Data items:
○ ○ ○ ○ ○ ○ ○

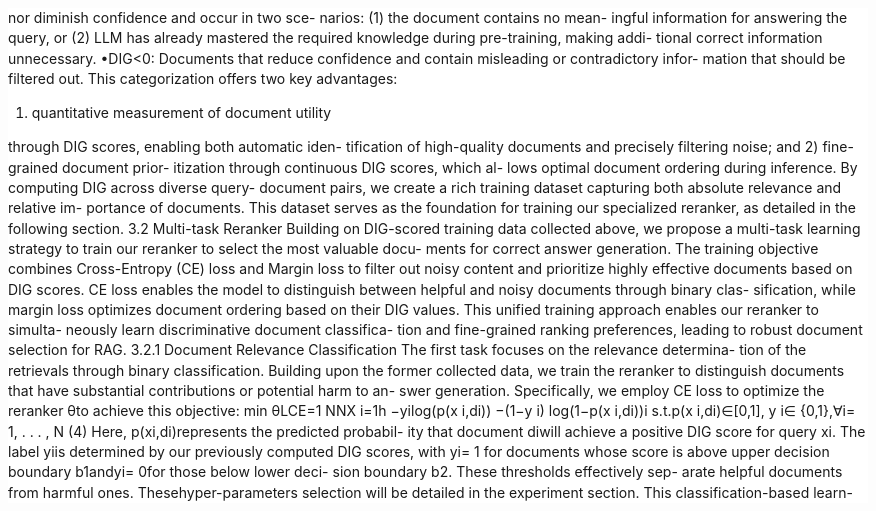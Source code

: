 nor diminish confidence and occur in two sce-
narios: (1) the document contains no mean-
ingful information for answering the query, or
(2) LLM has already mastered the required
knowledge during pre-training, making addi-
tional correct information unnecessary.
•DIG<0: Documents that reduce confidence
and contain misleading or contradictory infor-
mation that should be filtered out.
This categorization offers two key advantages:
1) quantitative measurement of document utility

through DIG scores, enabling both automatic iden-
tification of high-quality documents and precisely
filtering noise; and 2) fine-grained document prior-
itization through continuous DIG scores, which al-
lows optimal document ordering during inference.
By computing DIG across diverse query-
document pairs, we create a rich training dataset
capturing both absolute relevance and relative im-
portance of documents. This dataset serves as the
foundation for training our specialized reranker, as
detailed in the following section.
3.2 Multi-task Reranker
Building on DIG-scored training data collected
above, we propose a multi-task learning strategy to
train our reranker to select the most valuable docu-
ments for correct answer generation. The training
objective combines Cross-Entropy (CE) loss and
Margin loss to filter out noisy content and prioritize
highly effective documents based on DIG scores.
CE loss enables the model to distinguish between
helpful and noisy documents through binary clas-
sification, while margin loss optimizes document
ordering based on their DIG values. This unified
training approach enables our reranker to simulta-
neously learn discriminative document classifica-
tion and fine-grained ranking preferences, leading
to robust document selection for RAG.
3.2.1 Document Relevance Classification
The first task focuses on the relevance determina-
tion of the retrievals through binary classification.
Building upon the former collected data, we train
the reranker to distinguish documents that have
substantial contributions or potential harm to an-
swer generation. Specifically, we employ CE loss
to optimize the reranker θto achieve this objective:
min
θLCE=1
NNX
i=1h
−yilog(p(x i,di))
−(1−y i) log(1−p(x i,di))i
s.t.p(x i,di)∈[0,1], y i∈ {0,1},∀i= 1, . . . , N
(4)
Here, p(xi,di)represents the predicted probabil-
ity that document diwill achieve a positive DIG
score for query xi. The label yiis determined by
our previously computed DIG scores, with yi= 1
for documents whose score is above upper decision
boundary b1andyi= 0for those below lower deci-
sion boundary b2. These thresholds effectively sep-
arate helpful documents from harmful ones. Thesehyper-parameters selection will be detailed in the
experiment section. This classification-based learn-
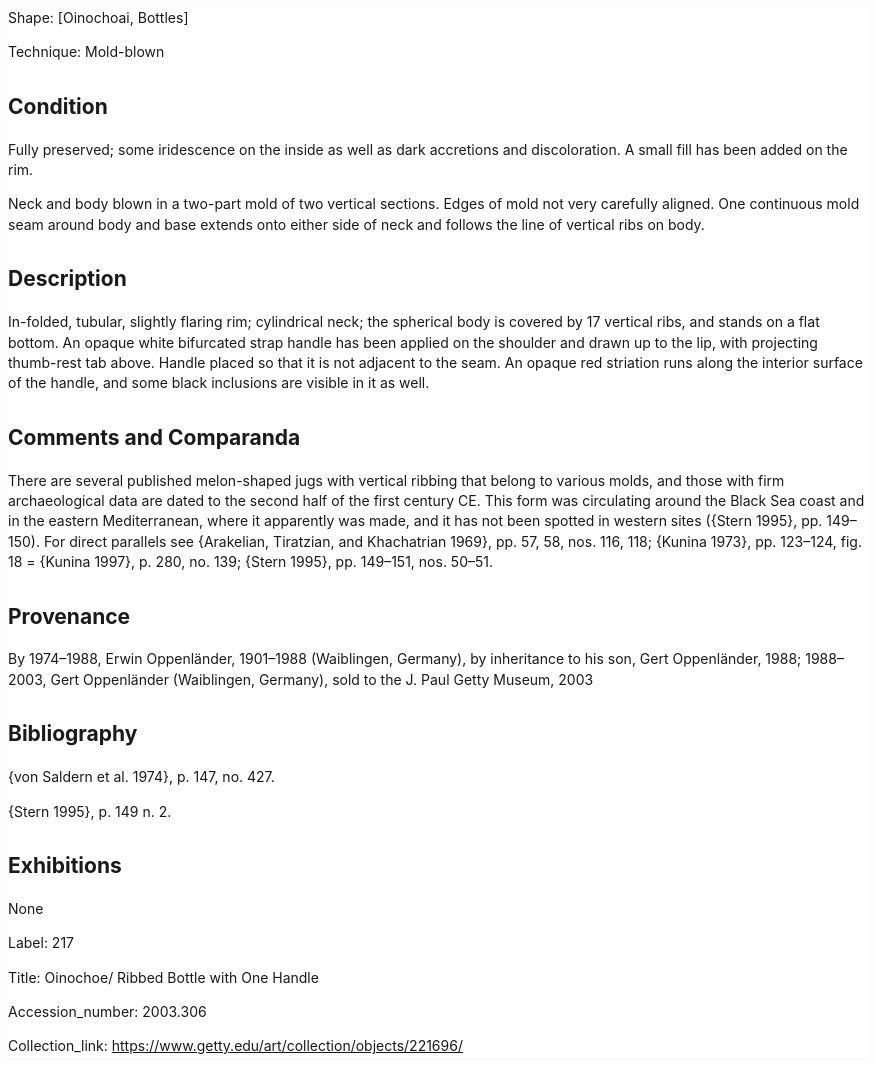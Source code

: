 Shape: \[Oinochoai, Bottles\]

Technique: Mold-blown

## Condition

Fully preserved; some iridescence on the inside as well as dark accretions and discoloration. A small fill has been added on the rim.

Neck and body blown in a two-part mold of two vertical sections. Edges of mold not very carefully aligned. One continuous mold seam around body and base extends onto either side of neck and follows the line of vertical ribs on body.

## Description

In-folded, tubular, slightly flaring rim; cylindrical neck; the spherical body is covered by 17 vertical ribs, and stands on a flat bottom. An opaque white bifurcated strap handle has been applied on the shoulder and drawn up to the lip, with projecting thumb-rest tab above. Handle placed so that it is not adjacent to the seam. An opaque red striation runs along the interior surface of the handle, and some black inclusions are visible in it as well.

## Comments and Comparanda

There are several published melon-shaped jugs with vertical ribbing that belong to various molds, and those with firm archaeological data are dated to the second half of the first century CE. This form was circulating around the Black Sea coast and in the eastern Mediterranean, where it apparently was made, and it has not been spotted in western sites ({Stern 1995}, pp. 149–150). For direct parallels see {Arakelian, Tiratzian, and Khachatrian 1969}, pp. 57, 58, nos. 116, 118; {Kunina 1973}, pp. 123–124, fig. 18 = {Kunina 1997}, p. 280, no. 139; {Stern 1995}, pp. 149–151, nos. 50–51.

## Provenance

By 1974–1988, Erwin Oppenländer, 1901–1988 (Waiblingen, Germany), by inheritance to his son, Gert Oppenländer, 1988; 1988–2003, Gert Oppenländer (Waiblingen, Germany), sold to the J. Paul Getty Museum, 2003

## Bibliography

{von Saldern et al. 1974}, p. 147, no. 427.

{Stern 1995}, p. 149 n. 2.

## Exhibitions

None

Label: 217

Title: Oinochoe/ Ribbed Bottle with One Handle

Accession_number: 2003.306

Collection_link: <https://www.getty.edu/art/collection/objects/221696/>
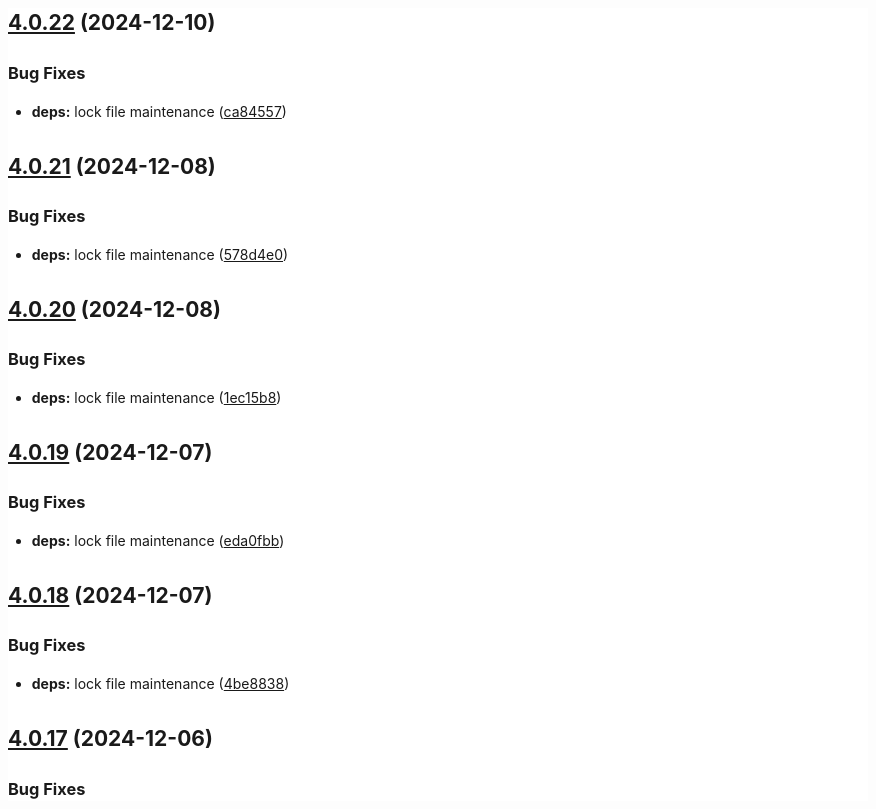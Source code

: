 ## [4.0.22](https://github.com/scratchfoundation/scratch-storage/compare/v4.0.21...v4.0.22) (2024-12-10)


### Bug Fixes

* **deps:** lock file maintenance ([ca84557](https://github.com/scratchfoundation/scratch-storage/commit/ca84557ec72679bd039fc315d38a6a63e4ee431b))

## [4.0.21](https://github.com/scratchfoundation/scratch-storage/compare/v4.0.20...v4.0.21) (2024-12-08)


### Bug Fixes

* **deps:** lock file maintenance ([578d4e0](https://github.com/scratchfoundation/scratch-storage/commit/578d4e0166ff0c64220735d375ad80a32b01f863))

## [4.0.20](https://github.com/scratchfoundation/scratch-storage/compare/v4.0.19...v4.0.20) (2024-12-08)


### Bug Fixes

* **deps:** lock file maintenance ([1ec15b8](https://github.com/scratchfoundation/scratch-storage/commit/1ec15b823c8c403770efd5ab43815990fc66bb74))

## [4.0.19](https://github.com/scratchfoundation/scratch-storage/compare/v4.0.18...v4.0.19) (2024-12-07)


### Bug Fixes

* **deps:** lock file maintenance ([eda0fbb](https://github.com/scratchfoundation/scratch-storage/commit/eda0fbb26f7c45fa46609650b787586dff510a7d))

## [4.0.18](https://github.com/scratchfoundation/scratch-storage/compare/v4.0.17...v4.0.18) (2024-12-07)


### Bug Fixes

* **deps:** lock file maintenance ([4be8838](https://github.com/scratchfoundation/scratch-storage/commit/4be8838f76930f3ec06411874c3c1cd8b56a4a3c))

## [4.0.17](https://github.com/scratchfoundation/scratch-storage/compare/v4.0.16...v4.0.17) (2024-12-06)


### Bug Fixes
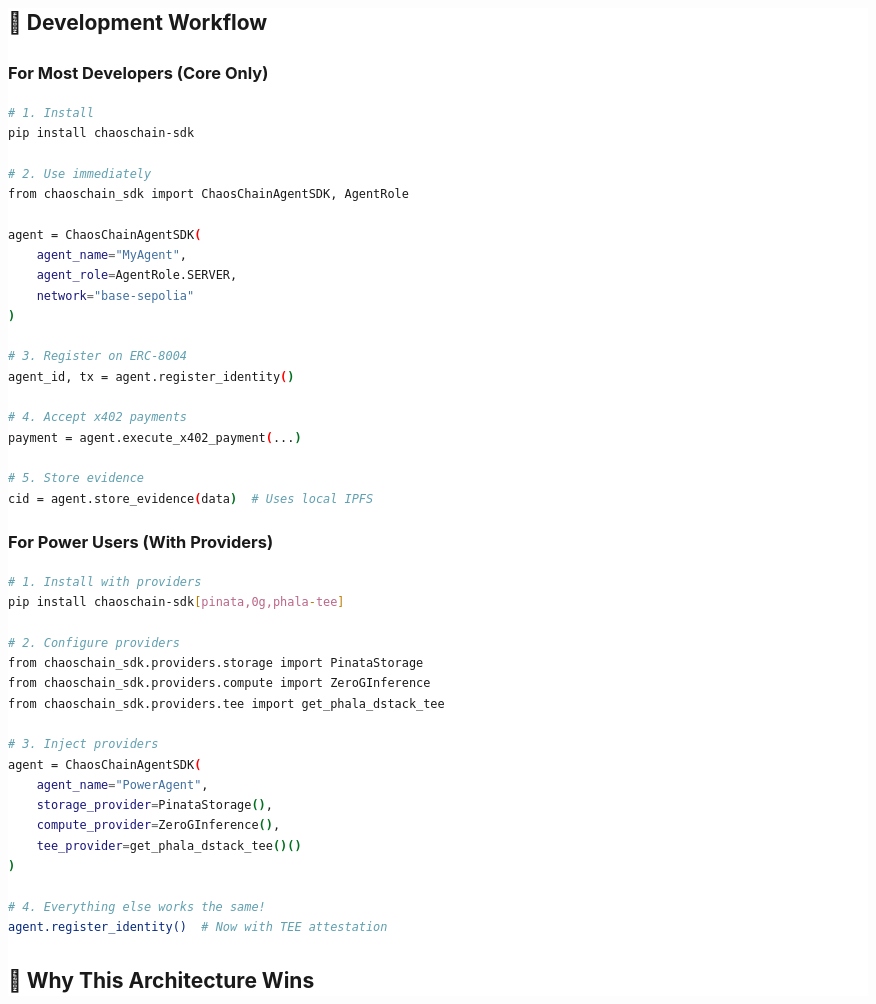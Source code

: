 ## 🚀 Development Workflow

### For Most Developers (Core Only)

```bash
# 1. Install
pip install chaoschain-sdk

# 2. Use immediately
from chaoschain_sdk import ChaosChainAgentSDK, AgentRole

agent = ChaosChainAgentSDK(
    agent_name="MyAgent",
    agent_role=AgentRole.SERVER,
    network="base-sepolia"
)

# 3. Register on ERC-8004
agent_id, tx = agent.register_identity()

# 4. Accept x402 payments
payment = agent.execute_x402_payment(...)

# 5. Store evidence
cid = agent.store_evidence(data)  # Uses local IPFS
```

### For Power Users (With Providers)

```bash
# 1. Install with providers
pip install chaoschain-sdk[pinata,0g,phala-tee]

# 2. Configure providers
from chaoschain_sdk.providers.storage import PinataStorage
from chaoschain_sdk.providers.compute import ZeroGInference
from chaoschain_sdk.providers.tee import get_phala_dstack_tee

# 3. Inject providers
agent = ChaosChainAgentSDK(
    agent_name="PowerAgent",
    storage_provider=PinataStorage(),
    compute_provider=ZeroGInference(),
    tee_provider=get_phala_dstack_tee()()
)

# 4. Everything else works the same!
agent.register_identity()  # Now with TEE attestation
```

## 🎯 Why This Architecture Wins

○ ○ ○ ○ ○ ○ ○

# What the exercise asks
Each line above is to be repeated exactly as written; no picture is carried over.

# Answer section
Source code

: nor diminish confidence and occur in two sce-
narios: (1) the document contains no mean-
ingful information for answering the query, or
(2) LLM has already mastered the required
knowledge during pre-training, making addi-
tional correct information unnecessary.
•DIG<0: Documents that reduce confidence
and contain misleading or contradictory infor-
mation that should be filtered out.
This categorization offers two key advantages:
1) quantitative measurement of document utility

through DIG scores, enabling both automatic iden-
tification of high-quality documents and precisely
filtering noise; and 2) fine-grained document prior-
itization through continuous DIG scores, which al-
lows optimal document ordering during inference.
By computing DIG across diverse query-
document pairs, we create a rich training dataset
capturing both absolute relevance and relative im-
portance of documents. This dataset serves as the
foundation for training our specialized reranker, as
detailed in the following section.
3.2 Multi-task Reranker
Building on DIG-scored training data collected
above, we propose a multi-task learning strategy to
train our reranker to select the most valuable docu-
ments for correct answer generation. The training
objective combines Cross-Entropy (CE) loss and
Margin loss to filter out noisy content and prioritize
highly effective documents based on DIG scores.
CE loss enables the model to distinguish between
helpful and noisy documents through binary clas-
sification, while margin loss optimizes document
ordering based on their DIG values. This unified
training approach enables our reranker to simulta-
neously learn discriminative document classifica-
tion and fine-grained ranking preferences, leading
to robust document selection for RAG.
3.2.1 Document Relevance Classification
The first task focuses on the relevance determina-
tion of the retrievals through binary classification.
Building upon the former collected data, we train
the reranker to distinguish documents that have
substantial contributions or potential harm to an-
swer generation. Specifically, we employ CE loss
to optimize the reranker θto achieve this objective:
min
θLCE=1
NNX
i=1h
−yilog(p(x i,di))
−(1−y i) log(1−p(x i,di))i
s.t.p(x i,di)∈[0,1], y i∈ {0,1},∀i= 1, . . . , N
(4)
Here, p(xi,di)represents the predicted probabil-
ity that document diwill achieve a positive DIG
score for query xi. The label yiis determined by
our previously computed DIG scores, with yi= 1
for documents whose score is above upper decision
boundary b1andyi= 0for those below lower deci-
sion boundary b2. These thresholds effectively sep-
arate helpful documents from harmful ones. Thesehyper-parameters selection will be detailed in the
experiment section. This classification-based learn-
Source code

: Shape: \[Oinochoai, Bottles\]

Technique: Mold-blown

## Condition

Fully preserved; some iridescence on the inside as well as dark accretions and discoloration. A small fill has been added on the rim.

Neck and body blown in a two-part mold of two vertical sections. Edges of mold not very carefully aligned. One continuous mold seam around body and base extends onto either side of neck and follows the line of vertical ribs on body.

## Description

In-folded, tubular, slightly flaring rim; cylindrical neck; the spherical body is covered by 17 vertical ribs, and stands on a flat bottom. An opaque white bifurcated strap handle has been applied on the shoulder and drawn up to the lip, with projecting thumb-rest tab above. Handle placed so that it is not adjacent to the seam. An opaque red striation runs along the interior surface of the handle, and some black inclusions are visible in it as well.

## Comments and Comparanda

There are several published melon-shaped jugs with vertical ribbing that belong to various molds, and those with firm archaeological data are dated to the second half of the first century CE. This form was circulating around the Black Sea coast and in the eastern Mediterranean, where it apparently was made, and it has not been spotted in western sites ({Stern 1995}, pp. 149–150). For direct parallels see {Arakelian, Tiratzian, and Khachatrian 1969}, pp. 57, 58, nos. 116, 118; {Kunina 1973}, pp. 123–124, fig. 18 = {Kunina 1997}, p. 280, no. 139; {Stern 1995}, pp. 149–151, nos. 50–51.

## Provenance

By 1974–1988, Erwin Oppenländer, 1901–1988 (Waiblingen, Germany), by inheritance to his son, Gert Oppenländer, 1988; 1988–2003, Gert Oppenländer (Waiblingen, Germany), sold to the J. Paul Getty Museum, 2003

## Bibliography

{von Saldern et al. 1974}, p. 147, no. 427.

{Stern 1995}, p. 149 n. 2.

## Exhibitions

None

Label: 217

Title: Oinochoe/ Ribbed Bottle with One Handle

Accession_number: 2003.306

Collection_link: <https://www.getty.edu/art/collection/objects/221696/>
Source code

: ## [4.0.22](https://github.com/scratchfoundation/scratch-storage/compare/v4.0.21...v4.0.22) (2024-12-10)


### Bug Fixes

* **deps:** lock file maintenance ([ca84557](https://github.com/scratchfoundation/scratch-storage/commit/ca84557ec72679bd039fc315d38a6a63e4ee431b))

## [4.0.21](https://github.com/scratchfoundation/scratch-storage/compare/v4.0.20...v4.0.21) (2024-12-08)


### Bug Fixes

* **deps:** lock file maintenance ([578d4e0](https://github.com/scratchfoundation/scratch-storage/commit/578d4e0166ff0c64220735d375ad80a32b01f863))

## [4.0.20](https://github.com/scratchfoundation/scratch-storage/compare/v4.0.19...v4.0.20) (2024-12-08)


### Bug Fixes

* **deps:** lock file maintenance ([1ec15b8](https://github.com/scratchfoundation/scratch-storage/commit/1ec15b823c8c403770efd5ab43815990fc66bb74))

## [4.0.19](https://github.com/scratchfoundation/scratch-storage/compare/v4.0.18...v4.0.19) (2024-12-07)


### Bug Fixes

* **deps:** lock file maintenance ([eda0fbb](https://github.com/scratchfoundation/scratch-storage/commit/eda0fbb26f7c45fa46609650b787586dff510a7d))

## [4.0.18](https://github.com/scratchfoundation/scratch-storage/compare/v4.0.17...v4.0.18) (2024-12-07)


### Bug Fixes

* **deps:** lock file maintenance ([4be8838](https://github.com/scratchfoundation/scratch-storage/commit/4be8838f76930f3ec06411874c3c1cd8b56a4a3c))

## [4.0.17](https://github.com/scratchfoundation/scratch-storage/compare/v4.0.16...v4.0.17) (2024-12-06)


### Bug Fixes
Source code

: ## 🚀 Development Workflow

### For Most Developers (Core Only)

```bash
# 1. Install
pip install chaoschain-sdk

# 2. Use immediately
from chaoschain_sdk import ChaosChainAgentSDK, AgentRole

agent = ChaosChainAgentSDK(
    agent_name="MyAgent",
    agent_role=AgentRole.SERVER,
    network="base-sepolia"
)

# 3. Register on ERC-8004
agent_id, tx = agent.register_identity()

# 4. Accept x402 payments
payment = agent.execute_x402_payment(...)

# 5. Store evidence
cid = agent.store_evidence(data)  # Uses local IPFS
```

### For Power Users (With Providers)

```bash
# 1. Install with providers
pip install chaoschain-sdk[pinata,0g,phala-tee]

# 2. Configure providers
from chaoschain_sdk.providers.storage import PinataStorage
from chaoschain_sdk.providers.compute import ZeroGInference
from chaoschain_sdk.providers.tee import get_phala_dstack_tee

# 3. Inject providers
agent = ChaosChainAgentSDK(
    agent_name="PowerAgent",
    storage_provider=PinataStorage(),
    compute_provider=ZeroGInference(),
    tee_provider=get_phala_dstack_tee()()
)

# 4. Everything else works the same!
agent.register_identity()  # Now with TEE attestation
```

## 🎯 Why This Architecture Wins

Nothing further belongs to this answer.